Ruth drinks, joylessly, compulsively, in pubs, at home, in her car, and slowly we find out why. The worst kind of tragedy lurks in her past, and she blames herself for a horrific incident she can never forget. Her colleagues are sympathetic, but some people don't want to be saved.
Creagh's previous films include the slight but thoughtful Parked, which starred Colm Meaney as a man who lives in a broken-down car. In View, I think, is better than that, partly because Creagh's screenplay refuses to pull its punches, but mainly because of Dunne's heartbreakingly intense performance. Surrounding characters might have been more convincingly fleshed out, but Ruth's despair is utterly convincing.
The smog-laden skies of Tehran lower ominously throughout Inversion, Behnam Behzadi's moving tale of dashed dreams and societal indifference. Sahar Dwolatshahi is Niloofar, a single-minded, 30-something unmarried woman. She runs her own shop and looks after her ailing mother, Mahin (Shirin Yazdanbakhsh), who has chronic heart disease but insists on taking walks when Teheran's stifling smog is at its worst.

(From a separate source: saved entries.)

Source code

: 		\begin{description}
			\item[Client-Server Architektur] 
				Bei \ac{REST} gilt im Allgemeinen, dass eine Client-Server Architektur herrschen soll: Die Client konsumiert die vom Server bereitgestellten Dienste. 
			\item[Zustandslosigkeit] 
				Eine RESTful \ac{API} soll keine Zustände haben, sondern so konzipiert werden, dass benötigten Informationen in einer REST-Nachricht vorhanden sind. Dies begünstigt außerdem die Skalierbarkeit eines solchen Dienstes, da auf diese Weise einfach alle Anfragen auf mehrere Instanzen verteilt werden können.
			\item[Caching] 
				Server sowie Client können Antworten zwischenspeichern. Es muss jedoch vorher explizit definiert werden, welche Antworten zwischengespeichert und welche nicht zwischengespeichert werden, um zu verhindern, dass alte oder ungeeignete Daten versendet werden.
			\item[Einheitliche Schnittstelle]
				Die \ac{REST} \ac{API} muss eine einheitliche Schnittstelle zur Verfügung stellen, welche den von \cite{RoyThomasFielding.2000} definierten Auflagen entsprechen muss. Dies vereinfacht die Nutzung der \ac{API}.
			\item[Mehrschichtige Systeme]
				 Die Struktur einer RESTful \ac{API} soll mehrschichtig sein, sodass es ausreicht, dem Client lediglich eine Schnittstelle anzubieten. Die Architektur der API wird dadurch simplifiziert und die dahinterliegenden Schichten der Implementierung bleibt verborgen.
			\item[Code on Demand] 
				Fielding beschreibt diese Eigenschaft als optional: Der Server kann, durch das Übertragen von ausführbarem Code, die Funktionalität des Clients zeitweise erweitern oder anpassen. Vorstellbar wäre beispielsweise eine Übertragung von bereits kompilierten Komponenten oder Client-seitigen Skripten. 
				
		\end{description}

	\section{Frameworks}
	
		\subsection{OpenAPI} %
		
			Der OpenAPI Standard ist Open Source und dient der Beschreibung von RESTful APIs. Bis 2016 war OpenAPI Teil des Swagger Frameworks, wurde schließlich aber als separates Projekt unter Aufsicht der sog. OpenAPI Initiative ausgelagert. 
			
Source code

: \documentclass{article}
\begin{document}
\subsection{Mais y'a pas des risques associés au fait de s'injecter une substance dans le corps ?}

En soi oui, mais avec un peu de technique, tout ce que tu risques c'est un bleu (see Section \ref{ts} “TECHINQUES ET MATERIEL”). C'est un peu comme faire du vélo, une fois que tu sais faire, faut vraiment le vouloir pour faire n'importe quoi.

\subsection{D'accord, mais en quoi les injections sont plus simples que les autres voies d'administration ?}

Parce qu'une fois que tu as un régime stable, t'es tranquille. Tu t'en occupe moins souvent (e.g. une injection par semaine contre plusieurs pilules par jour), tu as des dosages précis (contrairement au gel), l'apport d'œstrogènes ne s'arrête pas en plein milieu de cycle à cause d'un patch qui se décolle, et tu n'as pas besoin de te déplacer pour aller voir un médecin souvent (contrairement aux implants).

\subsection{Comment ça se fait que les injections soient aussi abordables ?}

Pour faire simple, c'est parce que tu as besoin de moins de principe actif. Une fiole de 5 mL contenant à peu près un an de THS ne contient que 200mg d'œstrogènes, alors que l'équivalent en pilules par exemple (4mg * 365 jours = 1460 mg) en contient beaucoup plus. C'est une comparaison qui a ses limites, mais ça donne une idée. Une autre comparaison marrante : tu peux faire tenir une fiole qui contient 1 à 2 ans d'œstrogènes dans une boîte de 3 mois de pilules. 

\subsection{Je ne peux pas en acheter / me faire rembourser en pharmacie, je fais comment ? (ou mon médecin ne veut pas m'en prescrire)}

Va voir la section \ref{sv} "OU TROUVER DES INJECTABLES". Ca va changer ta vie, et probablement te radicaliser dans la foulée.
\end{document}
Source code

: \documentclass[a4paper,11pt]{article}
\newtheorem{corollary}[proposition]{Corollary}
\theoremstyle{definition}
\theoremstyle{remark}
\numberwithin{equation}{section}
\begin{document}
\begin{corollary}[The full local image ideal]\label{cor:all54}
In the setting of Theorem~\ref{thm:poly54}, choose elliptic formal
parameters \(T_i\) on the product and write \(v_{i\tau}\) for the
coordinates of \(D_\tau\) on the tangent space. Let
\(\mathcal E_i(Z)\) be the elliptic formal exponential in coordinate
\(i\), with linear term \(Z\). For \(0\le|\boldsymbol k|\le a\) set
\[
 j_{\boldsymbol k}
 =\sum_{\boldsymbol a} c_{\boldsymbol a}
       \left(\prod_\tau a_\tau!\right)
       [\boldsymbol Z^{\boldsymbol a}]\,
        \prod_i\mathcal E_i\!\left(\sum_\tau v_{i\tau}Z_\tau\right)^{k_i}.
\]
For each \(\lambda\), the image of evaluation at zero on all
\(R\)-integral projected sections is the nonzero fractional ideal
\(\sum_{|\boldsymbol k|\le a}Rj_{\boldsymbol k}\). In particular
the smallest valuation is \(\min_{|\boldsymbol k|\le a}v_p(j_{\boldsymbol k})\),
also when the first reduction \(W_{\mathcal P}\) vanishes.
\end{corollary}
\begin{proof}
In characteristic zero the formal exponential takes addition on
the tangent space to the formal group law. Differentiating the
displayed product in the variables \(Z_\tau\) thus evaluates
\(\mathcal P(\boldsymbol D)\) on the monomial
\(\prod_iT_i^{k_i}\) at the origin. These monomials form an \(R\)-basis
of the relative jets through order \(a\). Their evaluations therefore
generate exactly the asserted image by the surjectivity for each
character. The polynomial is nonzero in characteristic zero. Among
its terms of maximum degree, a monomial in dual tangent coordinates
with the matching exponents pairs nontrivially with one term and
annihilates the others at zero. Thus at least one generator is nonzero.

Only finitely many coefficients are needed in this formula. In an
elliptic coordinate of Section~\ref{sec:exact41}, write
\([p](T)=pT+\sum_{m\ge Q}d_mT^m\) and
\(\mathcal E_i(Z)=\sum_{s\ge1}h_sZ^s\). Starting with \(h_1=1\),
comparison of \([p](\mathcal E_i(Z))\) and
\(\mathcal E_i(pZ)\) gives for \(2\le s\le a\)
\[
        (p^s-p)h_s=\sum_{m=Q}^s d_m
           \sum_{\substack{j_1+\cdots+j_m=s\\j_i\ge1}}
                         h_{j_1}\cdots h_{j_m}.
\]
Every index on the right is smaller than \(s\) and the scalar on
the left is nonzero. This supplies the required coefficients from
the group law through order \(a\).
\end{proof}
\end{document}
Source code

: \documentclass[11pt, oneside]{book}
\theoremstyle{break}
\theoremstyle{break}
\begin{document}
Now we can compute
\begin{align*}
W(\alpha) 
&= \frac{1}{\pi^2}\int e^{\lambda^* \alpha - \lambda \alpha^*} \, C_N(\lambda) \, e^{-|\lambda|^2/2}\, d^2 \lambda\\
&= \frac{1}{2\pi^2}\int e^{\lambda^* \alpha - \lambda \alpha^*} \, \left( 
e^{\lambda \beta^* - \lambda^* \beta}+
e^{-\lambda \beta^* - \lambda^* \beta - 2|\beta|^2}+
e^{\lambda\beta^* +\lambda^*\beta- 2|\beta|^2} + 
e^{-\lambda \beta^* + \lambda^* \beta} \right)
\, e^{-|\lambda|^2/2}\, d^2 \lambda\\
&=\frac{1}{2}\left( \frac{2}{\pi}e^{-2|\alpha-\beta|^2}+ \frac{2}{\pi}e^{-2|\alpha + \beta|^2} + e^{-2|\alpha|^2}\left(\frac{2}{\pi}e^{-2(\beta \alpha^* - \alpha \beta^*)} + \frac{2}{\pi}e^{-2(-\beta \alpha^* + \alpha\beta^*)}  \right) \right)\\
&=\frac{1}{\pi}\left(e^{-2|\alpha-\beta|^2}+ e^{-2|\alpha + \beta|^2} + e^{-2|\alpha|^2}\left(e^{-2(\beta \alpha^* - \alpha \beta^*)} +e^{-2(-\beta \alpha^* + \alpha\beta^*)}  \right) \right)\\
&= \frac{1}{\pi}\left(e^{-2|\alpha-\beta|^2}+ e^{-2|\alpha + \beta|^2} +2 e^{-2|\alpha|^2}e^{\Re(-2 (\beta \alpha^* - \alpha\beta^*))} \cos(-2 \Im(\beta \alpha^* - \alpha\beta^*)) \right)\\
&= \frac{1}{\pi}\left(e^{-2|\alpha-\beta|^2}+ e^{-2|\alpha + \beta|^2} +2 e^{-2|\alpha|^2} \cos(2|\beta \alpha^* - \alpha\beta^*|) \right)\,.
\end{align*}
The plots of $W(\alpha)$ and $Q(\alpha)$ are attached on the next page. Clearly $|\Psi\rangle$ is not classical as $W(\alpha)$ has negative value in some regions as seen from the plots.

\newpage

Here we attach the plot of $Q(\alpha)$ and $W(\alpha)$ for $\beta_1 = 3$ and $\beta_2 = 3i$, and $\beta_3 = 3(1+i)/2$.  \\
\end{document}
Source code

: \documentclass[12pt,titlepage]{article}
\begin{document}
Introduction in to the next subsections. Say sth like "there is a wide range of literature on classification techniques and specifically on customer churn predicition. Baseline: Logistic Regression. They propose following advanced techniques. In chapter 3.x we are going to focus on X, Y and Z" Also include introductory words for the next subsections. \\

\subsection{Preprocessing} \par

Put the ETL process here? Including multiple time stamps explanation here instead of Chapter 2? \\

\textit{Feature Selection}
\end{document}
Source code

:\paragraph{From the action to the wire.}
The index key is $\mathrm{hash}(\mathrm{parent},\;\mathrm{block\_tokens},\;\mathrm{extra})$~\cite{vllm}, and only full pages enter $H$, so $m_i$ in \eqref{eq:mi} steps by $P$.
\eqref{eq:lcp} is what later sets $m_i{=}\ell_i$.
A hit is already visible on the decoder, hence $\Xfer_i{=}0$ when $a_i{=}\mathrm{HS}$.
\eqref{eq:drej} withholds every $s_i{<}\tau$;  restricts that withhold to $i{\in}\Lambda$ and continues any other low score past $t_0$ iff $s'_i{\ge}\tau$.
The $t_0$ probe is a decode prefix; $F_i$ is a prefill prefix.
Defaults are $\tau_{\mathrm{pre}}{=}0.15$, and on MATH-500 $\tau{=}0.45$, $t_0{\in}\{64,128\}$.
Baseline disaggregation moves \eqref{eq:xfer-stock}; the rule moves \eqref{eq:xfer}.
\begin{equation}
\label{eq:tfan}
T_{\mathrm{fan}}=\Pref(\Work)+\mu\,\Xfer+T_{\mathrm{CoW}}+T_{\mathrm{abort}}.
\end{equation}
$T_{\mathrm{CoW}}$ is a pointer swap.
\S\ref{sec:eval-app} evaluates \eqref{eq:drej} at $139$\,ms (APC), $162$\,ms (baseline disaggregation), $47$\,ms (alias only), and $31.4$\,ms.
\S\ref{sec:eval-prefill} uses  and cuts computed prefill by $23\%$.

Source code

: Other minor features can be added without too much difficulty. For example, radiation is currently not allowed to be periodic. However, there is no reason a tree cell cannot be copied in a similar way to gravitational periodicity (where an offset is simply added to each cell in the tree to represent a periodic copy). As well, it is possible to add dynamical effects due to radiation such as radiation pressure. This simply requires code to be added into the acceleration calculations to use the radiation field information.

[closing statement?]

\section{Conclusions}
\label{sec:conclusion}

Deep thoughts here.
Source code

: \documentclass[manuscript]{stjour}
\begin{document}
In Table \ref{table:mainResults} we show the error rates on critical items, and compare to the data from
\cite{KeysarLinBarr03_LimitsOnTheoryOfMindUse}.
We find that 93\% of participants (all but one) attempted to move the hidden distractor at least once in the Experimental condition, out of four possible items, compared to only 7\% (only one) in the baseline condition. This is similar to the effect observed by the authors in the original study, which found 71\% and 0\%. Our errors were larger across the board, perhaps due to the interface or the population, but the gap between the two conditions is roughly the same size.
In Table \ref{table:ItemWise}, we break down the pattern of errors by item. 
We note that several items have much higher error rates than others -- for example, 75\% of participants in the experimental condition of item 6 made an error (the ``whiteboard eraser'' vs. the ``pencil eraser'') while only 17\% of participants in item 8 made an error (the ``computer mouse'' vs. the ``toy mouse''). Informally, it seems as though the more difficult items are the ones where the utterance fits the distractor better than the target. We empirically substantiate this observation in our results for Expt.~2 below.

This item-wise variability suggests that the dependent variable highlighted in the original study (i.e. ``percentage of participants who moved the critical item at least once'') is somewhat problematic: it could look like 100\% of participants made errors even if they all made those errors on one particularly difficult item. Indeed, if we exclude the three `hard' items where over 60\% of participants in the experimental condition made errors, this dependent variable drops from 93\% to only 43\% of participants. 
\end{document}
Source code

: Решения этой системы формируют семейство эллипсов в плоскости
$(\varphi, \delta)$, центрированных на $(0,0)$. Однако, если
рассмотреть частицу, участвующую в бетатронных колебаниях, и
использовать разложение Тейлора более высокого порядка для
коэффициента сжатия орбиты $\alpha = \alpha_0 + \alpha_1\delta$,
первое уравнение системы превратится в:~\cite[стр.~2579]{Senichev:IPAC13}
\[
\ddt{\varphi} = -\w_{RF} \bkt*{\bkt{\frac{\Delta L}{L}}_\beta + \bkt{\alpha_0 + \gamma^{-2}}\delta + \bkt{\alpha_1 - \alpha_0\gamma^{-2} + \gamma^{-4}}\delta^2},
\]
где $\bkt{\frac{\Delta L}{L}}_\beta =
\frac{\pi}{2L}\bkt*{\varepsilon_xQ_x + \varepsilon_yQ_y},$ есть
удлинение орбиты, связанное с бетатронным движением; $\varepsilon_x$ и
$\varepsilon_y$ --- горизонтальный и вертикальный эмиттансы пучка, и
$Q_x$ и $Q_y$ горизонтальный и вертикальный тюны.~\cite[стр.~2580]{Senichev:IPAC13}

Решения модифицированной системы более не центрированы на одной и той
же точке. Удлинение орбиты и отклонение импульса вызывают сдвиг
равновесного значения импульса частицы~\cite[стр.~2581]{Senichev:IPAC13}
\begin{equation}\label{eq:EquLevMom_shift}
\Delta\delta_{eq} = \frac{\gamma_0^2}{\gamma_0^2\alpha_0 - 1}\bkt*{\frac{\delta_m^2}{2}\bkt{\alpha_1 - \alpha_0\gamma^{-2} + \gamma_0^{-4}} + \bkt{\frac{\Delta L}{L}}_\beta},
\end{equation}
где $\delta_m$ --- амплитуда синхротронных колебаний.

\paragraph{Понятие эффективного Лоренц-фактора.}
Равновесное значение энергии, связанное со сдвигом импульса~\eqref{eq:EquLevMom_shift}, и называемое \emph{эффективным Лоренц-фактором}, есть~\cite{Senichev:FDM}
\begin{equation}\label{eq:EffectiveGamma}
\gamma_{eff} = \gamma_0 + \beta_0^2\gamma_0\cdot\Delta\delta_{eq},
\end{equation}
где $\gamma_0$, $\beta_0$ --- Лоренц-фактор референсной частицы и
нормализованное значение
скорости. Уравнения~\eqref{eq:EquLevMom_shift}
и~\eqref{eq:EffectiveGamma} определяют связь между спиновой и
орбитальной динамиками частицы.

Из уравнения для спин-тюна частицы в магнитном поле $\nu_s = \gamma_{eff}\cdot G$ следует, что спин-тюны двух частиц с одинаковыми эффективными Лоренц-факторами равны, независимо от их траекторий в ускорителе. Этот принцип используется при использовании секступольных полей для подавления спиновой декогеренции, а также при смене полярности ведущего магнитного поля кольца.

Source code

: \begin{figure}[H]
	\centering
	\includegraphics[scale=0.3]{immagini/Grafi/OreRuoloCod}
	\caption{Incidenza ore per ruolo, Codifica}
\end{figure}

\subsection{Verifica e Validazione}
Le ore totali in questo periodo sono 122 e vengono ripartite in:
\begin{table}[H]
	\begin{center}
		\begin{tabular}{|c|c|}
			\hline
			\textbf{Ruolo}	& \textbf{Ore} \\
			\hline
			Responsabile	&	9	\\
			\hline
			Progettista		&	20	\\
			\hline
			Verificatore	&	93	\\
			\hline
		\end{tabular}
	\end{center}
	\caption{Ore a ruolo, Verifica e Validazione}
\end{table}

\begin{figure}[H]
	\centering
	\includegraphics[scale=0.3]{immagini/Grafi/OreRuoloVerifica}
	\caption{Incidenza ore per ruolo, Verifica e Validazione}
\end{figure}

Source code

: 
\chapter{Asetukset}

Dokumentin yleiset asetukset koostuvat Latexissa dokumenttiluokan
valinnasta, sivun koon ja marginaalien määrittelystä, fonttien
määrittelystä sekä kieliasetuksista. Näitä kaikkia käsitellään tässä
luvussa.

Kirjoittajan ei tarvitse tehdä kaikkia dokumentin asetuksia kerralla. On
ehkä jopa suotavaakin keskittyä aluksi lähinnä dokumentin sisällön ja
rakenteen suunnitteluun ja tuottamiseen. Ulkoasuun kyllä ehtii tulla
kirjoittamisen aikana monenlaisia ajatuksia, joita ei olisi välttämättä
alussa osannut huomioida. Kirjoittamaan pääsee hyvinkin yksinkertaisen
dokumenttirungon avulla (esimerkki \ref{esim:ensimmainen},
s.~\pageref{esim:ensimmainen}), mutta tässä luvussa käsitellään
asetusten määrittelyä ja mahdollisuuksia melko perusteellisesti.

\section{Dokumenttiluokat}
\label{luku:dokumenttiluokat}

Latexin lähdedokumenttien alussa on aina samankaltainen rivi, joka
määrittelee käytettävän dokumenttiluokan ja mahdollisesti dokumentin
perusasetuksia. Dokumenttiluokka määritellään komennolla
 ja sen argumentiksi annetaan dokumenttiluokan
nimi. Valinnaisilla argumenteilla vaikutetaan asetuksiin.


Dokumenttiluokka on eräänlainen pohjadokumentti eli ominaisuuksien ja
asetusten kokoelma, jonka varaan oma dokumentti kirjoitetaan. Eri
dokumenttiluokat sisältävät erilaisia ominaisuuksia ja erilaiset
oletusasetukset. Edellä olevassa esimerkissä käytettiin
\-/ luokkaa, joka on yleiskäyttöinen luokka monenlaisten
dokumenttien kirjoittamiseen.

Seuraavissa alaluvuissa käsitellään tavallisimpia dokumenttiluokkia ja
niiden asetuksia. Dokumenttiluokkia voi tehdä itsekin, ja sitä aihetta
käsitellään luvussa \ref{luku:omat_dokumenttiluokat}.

When she collapses in the street, Niloofar's extended family decide that Mahin will move to a holiday home in the country, and that Niloofar must accompany her. And as soon as she leaves, Niloofar discovers that her spiteful, misogynistic brother has sold the shop she spent 10 years building up, leaving her with nothing.
Those smothering skies denote a depressingly familiar theme in Iranian society: the side-lining of women by a bull-headed, retrograde theocracy. But Behzadi's direction, and Dwolatshahi's subtle, elegant performance, make Inversion a lot less dryly didactic than that.